## WHAT YOU ARE ASKED TO DO
Copy the lines exactly. Begin at the first line of the data and stop after the line with "- **Advanced**: Enhanced".

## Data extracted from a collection

====

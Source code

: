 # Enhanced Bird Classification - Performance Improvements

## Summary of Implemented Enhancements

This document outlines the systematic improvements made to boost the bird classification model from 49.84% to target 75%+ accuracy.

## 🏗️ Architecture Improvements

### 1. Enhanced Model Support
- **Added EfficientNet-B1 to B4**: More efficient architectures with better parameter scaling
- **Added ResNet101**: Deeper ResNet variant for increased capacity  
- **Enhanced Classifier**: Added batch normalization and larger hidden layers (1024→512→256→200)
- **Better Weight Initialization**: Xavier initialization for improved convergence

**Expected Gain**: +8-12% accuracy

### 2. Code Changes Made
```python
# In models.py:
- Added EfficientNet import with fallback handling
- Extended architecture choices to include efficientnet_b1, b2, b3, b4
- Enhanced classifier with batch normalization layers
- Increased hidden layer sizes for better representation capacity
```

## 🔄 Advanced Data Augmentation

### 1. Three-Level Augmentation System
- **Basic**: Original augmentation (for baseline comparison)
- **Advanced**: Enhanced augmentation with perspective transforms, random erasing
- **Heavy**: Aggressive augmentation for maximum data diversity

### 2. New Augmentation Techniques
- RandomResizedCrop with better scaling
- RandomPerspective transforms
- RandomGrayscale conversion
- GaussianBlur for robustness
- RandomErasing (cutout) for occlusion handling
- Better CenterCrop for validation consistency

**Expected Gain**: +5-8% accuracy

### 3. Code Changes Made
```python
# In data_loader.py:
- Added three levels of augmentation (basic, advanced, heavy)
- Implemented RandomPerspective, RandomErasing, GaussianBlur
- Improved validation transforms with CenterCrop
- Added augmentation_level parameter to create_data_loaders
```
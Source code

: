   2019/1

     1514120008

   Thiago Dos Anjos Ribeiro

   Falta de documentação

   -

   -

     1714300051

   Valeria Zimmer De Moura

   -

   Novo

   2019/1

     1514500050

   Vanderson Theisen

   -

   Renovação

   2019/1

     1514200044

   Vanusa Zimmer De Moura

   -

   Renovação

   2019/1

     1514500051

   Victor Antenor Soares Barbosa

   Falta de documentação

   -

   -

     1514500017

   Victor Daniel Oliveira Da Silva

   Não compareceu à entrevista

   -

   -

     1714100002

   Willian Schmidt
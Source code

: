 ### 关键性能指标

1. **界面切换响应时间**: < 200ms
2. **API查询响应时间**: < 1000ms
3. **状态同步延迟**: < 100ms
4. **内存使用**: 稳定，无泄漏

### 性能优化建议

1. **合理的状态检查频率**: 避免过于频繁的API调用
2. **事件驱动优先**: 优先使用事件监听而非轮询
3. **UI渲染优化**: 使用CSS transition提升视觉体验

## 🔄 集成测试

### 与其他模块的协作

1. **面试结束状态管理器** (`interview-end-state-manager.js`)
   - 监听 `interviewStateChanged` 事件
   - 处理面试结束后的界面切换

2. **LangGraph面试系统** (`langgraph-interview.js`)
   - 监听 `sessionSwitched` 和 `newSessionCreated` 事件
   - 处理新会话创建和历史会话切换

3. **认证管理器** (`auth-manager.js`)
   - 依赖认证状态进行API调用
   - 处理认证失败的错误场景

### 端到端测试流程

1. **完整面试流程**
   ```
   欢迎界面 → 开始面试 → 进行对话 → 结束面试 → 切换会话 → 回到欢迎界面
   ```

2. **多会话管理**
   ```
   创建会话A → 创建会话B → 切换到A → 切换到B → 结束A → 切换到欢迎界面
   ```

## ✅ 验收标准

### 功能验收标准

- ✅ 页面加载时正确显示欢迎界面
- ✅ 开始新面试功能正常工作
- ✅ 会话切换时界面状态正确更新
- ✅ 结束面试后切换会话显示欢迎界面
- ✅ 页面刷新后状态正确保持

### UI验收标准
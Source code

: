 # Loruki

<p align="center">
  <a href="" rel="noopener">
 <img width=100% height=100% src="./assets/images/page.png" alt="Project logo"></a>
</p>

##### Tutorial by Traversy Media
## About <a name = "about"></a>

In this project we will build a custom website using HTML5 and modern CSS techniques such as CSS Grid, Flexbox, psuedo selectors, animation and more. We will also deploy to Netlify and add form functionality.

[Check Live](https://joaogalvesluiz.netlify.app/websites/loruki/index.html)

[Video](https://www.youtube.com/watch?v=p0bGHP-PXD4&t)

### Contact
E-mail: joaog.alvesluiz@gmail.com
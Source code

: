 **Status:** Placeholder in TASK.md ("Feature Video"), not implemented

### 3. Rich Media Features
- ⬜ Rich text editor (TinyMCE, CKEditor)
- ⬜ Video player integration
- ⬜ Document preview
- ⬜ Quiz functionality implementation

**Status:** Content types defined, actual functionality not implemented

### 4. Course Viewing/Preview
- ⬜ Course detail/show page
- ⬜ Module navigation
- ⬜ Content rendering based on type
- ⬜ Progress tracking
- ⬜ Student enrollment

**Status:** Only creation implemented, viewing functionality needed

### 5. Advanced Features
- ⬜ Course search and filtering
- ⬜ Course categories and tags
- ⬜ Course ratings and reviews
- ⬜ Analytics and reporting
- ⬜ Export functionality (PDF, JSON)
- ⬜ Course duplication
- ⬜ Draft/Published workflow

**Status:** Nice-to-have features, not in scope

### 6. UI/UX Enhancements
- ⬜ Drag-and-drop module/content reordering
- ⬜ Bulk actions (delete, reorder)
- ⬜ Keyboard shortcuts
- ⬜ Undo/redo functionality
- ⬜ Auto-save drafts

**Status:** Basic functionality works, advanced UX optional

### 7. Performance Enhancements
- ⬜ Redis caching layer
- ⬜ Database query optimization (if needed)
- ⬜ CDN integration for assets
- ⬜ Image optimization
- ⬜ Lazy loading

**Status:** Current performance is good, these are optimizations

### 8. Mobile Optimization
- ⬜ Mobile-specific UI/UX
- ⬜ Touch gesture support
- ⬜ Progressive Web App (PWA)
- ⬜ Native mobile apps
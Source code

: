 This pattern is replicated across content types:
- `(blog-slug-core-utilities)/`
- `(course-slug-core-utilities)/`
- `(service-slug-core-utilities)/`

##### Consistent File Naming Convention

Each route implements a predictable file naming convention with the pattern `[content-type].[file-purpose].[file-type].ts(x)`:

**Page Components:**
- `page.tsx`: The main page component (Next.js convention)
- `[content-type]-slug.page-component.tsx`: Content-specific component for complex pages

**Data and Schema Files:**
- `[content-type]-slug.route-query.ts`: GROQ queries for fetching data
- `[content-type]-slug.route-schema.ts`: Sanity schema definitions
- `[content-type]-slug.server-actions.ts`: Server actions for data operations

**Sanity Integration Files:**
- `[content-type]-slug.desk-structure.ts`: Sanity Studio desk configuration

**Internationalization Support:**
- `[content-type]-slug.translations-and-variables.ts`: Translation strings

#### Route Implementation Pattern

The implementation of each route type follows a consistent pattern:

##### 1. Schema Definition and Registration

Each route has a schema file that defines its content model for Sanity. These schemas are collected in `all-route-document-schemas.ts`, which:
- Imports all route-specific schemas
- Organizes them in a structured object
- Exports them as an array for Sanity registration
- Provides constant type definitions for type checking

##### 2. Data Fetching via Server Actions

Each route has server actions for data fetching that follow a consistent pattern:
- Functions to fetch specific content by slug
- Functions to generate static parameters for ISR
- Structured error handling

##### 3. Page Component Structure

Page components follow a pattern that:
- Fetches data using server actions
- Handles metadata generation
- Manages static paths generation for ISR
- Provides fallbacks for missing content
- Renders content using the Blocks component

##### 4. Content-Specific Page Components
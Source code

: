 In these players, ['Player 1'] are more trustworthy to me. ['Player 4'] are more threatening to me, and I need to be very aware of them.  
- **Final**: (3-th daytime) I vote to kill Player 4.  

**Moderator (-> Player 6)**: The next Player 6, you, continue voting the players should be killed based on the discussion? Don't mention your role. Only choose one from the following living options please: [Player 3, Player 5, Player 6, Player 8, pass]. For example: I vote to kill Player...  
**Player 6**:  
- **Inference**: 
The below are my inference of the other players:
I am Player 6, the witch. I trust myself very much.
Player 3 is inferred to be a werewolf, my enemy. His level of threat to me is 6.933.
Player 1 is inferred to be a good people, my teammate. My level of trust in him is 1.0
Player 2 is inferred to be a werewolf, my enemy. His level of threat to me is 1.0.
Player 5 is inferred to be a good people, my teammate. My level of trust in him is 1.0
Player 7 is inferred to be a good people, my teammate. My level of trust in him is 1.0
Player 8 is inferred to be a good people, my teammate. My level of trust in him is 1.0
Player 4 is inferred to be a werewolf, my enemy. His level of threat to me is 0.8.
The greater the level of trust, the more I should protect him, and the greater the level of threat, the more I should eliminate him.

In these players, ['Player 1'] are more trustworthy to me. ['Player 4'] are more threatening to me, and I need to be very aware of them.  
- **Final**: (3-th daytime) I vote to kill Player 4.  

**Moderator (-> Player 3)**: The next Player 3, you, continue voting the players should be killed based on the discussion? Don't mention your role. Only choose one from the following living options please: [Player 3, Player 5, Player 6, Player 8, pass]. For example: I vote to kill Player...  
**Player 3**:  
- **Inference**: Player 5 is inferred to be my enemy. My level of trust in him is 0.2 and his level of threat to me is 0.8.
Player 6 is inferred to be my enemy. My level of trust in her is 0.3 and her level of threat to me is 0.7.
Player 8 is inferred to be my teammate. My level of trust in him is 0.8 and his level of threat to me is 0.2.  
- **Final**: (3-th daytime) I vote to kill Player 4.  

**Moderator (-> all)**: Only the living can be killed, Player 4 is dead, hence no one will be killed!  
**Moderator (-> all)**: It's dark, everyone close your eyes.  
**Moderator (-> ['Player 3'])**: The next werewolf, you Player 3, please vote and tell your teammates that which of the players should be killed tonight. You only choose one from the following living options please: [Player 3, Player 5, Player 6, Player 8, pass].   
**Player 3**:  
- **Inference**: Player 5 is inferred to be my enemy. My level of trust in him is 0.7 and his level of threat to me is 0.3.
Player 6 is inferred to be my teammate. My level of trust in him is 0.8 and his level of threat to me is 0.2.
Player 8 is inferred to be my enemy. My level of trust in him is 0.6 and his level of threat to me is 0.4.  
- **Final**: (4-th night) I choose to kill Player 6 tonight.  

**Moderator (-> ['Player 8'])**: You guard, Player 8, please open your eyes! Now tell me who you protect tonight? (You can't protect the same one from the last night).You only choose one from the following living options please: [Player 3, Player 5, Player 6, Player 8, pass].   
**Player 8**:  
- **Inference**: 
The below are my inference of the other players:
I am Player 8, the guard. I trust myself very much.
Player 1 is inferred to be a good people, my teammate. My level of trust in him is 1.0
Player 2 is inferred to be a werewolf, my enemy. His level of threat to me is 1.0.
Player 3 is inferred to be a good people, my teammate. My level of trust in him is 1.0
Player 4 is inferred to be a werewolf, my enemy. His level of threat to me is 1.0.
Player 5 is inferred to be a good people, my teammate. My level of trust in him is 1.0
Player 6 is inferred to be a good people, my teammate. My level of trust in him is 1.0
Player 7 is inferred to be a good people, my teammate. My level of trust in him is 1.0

====

## FINISHED EXERCISE
Source code

: # Enhanced Bird Classification - Performance Improvements

## Summary of Implemented Enhancements

This document outlines the systematic improvements made to boost the bird classification model from 49.84% to target 75%+ accuracy.

## 🏗️ Architecture Improvements

### 1. Enhanced Model Support
- **Added EfficientNet-B1 to B4**: More efficient architectures with better parameter scaling
- **Added ResNet101**: Deeper ResNet variant for increased capacity  
- **Enhanced Classifier**: Added batch normalization and larger hidden layers (1024→512→256→200)
- **Better Weight Initialization**: Xavier initialization for improved convergence

**Expected Gain**: +8-12% accuracy

### 2. Code Changes Made
```python
# In models.py:
- Added EfficientNet import with fallback handling
- Extended architecture choices to include efficientnet_b1, b2, b3, b4
- Enhanced classifier with batch normalization layers
- Increased hidden layer sizes for better representation capacity
```

## 🔄 Advanced Data Augmentation

### 1. Three-Level Augmentation System
- **Basic**: Original augmentation (for baseline comparison)
- **Advanced**: Enhanced augmentation with perspective transforms, random erasing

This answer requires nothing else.